Work item> Scan the lines below for the string "emph" and report how many lines contain it, giving only the number.

---------- Supplied records ----------

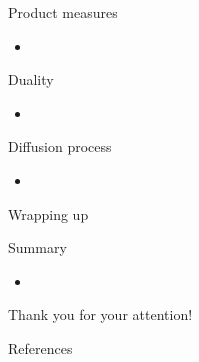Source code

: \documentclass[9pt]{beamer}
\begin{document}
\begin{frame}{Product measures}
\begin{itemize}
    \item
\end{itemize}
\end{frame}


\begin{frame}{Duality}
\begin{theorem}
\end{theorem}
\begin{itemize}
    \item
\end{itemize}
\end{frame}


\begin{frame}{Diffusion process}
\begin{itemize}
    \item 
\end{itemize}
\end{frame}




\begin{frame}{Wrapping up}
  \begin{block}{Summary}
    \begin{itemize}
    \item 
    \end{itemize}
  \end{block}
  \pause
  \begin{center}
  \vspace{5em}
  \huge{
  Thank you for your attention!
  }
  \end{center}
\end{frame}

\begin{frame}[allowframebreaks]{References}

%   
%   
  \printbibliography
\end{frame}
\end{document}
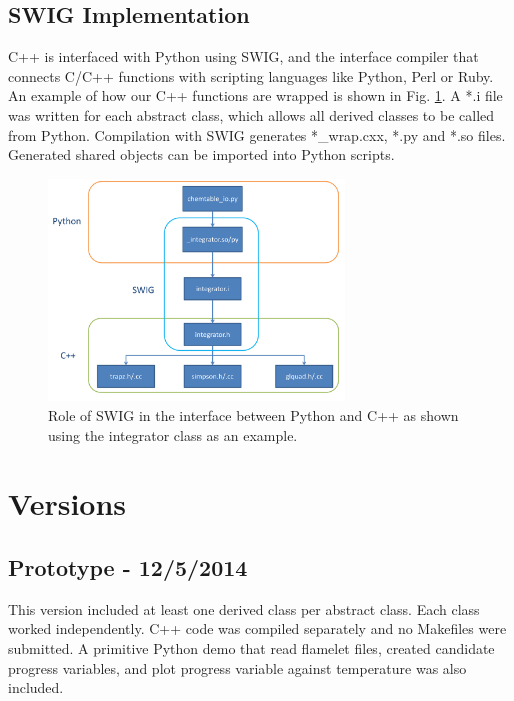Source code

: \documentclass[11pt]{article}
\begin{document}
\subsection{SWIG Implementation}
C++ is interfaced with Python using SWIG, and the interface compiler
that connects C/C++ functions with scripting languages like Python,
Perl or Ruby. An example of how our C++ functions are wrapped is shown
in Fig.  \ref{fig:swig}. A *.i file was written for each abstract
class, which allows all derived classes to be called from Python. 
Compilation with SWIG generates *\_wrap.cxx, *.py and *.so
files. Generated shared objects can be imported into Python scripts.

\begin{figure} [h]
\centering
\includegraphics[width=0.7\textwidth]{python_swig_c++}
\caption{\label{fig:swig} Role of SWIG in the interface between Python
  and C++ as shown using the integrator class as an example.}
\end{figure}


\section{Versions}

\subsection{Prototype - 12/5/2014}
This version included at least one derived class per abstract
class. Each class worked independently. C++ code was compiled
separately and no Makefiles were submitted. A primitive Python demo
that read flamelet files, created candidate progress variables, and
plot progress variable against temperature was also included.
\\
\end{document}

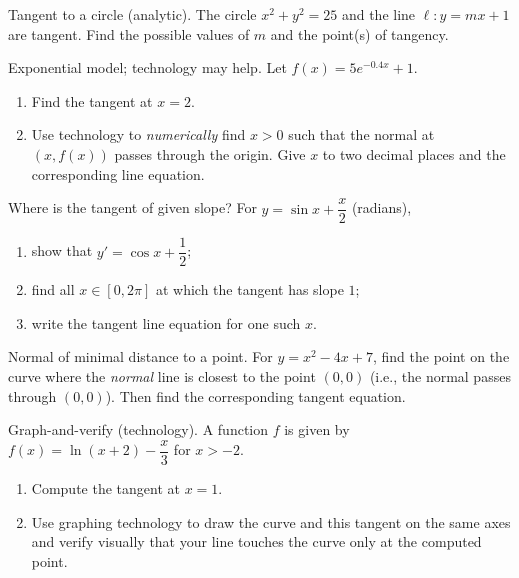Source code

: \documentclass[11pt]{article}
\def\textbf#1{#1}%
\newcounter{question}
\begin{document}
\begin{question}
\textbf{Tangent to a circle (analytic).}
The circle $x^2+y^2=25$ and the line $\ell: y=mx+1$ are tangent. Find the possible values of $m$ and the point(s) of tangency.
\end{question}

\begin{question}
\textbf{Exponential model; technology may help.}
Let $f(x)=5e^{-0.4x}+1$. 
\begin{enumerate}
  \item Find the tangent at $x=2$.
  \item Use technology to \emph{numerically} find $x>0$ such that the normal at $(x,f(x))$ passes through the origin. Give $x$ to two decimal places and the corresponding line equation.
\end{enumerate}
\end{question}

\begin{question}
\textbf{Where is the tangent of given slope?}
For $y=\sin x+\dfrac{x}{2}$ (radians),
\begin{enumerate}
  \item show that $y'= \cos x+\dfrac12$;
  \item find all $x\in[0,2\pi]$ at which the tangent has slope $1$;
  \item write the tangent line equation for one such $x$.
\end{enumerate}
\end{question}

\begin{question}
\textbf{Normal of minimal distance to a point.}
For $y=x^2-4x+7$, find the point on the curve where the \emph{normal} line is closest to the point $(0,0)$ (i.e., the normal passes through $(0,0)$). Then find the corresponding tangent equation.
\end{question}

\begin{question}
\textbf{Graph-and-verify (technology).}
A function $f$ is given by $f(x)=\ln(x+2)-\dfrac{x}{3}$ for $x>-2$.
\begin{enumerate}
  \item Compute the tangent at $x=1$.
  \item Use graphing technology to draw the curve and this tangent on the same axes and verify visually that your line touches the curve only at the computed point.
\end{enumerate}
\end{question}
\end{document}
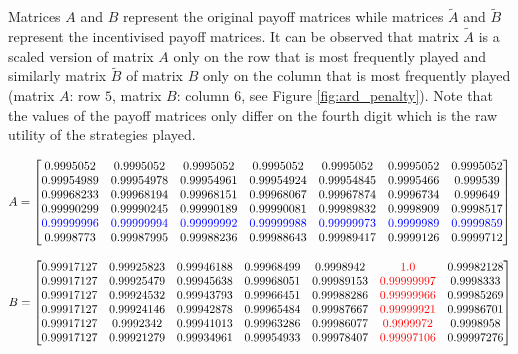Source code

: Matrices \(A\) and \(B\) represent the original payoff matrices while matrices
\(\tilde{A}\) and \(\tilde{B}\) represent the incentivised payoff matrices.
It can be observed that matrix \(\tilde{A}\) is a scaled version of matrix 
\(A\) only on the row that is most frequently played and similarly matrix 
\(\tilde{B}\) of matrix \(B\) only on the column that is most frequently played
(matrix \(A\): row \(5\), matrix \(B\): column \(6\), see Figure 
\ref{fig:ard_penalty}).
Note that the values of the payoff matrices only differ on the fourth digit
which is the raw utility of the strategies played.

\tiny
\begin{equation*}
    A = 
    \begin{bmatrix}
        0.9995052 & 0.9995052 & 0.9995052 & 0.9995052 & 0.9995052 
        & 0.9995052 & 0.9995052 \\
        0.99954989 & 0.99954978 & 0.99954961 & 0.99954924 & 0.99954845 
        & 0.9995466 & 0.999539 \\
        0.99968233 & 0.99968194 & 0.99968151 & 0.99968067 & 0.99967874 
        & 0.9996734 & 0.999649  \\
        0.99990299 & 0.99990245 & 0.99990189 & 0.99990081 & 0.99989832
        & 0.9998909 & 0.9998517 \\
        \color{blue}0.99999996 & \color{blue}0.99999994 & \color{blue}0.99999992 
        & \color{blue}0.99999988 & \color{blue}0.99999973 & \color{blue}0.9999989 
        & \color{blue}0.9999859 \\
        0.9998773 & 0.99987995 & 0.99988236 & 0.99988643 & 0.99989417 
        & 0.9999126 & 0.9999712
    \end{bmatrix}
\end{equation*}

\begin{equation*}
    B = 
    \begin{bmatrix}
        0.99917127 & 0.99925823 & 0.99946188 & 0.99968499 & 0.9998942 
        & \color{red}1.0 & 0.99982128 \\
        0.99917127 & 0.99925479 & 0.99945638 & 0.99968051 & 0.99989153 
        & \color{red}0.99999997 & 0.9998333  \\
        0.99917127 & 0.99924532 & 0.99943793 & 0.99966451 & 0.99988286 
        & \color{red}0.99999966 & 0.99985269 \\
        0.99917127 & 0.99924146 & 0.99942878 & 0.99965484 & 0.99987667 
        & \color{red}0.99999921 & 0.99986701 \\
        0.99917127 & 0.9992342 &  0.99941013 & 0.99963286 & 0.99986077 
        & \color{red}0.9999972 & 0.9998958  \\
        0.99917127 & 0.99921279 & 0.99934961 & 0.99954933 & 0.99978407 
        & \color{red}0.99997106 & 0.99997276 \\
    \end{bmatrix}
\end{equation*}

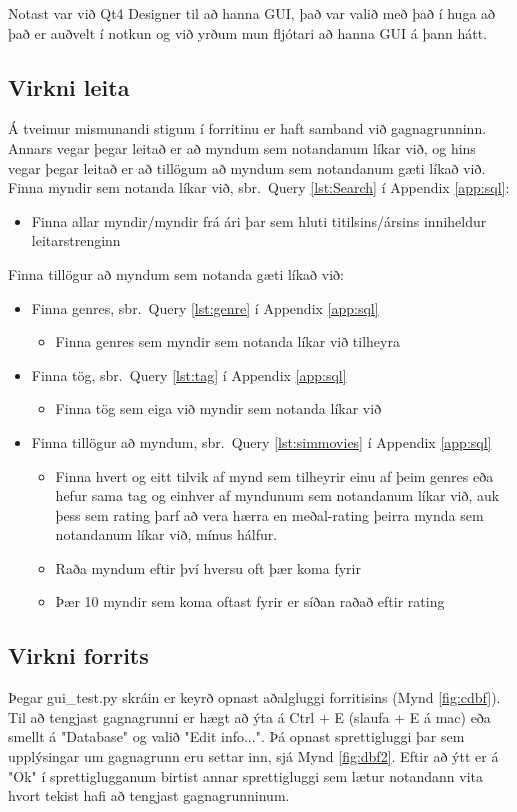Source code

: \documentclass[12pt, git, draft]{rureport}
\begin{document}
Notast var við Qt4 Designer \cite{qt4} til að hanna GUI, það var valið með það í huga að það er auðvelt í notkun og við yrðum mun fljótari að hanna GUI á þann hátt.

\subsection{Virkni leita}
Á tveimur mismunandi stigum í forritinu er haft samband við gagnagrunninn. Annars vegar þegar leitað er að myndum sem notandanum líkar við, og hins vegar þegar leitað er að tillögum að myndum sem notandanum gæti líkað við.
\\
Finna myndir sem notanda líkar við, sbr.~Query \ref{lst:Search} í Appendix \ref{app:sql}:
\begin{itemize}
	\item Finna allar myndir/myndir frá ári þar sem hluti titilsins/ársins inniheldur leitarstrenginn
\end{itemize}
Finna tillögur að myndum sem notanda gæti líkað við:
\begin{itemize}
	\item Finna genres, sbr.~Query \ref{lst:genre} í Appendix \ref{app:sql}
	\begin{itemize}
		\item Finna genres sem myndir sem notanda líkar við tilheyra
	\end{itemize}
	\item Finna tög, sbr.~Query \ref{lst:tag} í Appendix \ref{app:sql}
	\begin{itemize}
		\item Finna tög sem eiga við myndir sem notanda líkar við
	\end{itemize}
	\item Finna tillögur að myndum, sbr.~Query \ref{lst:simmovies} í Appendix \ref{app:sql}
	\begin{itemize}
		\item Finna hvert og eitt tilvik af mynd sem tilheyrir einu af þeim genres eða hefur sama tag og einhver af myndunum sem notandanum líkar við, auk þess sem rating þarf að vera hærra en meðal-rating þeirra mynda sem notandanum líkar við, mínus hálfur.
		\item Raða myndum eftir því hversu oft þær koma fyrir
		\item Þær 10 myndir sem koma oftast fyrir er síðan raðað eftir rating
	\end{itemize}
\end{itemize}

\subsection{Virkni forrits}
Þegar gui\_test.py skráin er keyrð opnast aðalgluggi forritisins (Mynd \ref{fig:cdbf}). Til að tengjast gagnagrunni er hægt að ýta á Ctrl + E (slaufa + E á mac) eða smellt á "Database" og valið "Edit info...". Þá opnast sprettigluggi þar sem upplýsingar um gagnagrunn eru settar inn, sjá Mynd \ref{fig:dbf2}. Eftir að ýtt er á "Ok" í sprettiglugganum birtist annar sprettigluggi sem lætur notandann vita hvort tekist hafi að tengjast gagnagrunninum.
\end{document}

----------

Answer for the task> 2